Input records:
[Start of Attachment]
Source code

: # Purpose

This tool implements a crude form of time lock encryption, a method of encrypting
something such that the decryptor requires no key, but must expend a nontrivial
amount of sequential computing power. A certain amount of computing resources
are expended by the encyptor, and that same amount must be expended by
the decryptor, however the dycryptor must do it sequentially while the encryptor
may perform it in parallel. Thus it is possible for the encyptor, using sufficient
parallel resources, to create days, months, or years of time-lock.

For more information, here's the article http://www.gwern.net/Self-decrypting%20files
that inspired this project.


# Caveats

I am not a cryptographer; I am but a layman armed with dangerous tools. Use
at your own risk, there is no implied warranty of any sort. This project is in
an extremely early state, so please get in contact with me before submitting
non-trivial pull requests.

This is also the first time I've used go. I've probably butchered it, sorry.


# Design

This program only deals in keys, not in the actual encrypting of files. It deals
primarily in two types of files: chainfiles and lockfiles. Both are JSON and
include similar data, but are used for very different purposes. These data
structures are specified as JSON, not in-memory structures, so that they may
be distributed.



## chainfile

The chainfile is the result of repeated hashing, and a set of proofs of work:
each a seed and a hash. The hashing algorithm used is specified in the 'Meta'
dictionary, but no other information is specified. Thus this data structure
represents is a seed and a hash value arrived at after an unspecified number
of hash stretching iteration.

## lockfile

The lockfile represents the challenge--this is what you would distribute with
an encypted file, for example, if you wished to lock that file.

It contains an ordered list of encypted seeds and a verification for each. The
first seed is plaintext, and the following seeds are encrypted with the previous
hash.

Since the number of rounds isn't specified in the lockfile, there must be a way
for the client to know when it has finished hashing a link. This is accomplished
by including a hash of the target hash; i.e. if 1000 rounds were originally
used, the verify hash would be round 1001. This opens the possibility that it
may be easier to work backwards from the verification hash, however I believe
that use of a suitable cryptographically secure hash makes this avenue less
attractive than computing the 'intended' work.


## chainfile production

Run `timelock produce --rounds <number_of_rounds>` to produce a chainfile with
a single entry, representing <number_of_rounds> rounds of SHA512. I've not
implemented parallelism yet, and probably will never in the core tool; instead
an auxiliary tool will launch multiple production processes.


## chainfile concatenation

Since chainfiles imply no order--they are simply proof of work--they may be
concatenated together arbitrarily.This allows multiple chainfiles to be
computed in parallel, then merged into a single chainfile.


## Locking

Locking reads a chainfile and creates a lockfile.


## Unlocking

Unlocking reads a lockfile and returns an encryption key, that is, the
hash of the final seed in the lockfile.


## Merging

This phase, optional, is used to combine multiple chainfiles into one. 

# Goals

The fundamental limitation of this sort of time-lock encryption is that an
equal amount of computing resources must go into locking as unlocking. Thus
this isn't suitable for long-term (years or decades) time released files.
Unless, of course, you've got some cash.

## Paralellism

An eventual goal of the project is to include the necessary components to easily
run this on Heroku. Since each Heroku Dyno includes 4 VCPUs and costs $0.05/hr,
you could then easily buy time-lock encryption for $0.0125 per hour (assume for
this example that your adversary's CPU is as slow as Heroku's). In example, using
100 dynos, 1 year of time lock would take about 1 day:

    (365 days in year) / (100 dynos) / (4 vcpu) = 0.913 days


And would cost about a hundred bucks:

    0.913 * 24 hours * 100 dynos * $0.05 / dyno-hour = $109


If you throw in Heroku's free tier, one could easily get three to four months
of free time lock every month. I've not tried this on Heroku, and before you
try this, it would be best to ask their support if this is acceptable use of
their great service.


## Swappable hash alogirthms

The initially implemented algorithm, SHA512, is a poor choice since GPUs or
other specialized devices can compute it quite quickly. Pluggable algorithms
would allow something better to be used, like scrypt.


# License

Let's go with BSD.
[End of Attachment]
Your task: Your task is to set down only the lines that run from the opening of the listing to the line with "primarily in two", both ends included, each unchanged.

Output of the task:
Source code

: # Purpose

This tool implements a crude form of time lock encryption, a method of encrypting
something such that the decryptor requires no key, but must expend a nontrivial
amount of sequential computing power. A certain amount of computing resources
are expended by the encyptor, and that same amount must be expended by
the decryptor, however the dycryptor must do it sequentially while the encryptor
may perform it in parallel. Thus it is possible for the encyptor, using sufficient
parallel resources, to create days, months, or years of time-lock.

For more information, here's the article http://www.gwern.net/Self-decrypting%20files
that inspired this project.


# Caveats

I am not a cryptographer; I am but a layman armed with dangerous tools. Use
at your own risk, there is no implied warranty of any sort. This project is in
an extremely early state, so please get in contact with me before submitting
non-trivial pull requests.

This is also the first time I've used go. I've probably butchered it, sorry.


# Design

This program only deals in keys, not in the actual encrypting of files. It deals
primarily in two types of files: chainfiles and lockfiles. Both are JSON and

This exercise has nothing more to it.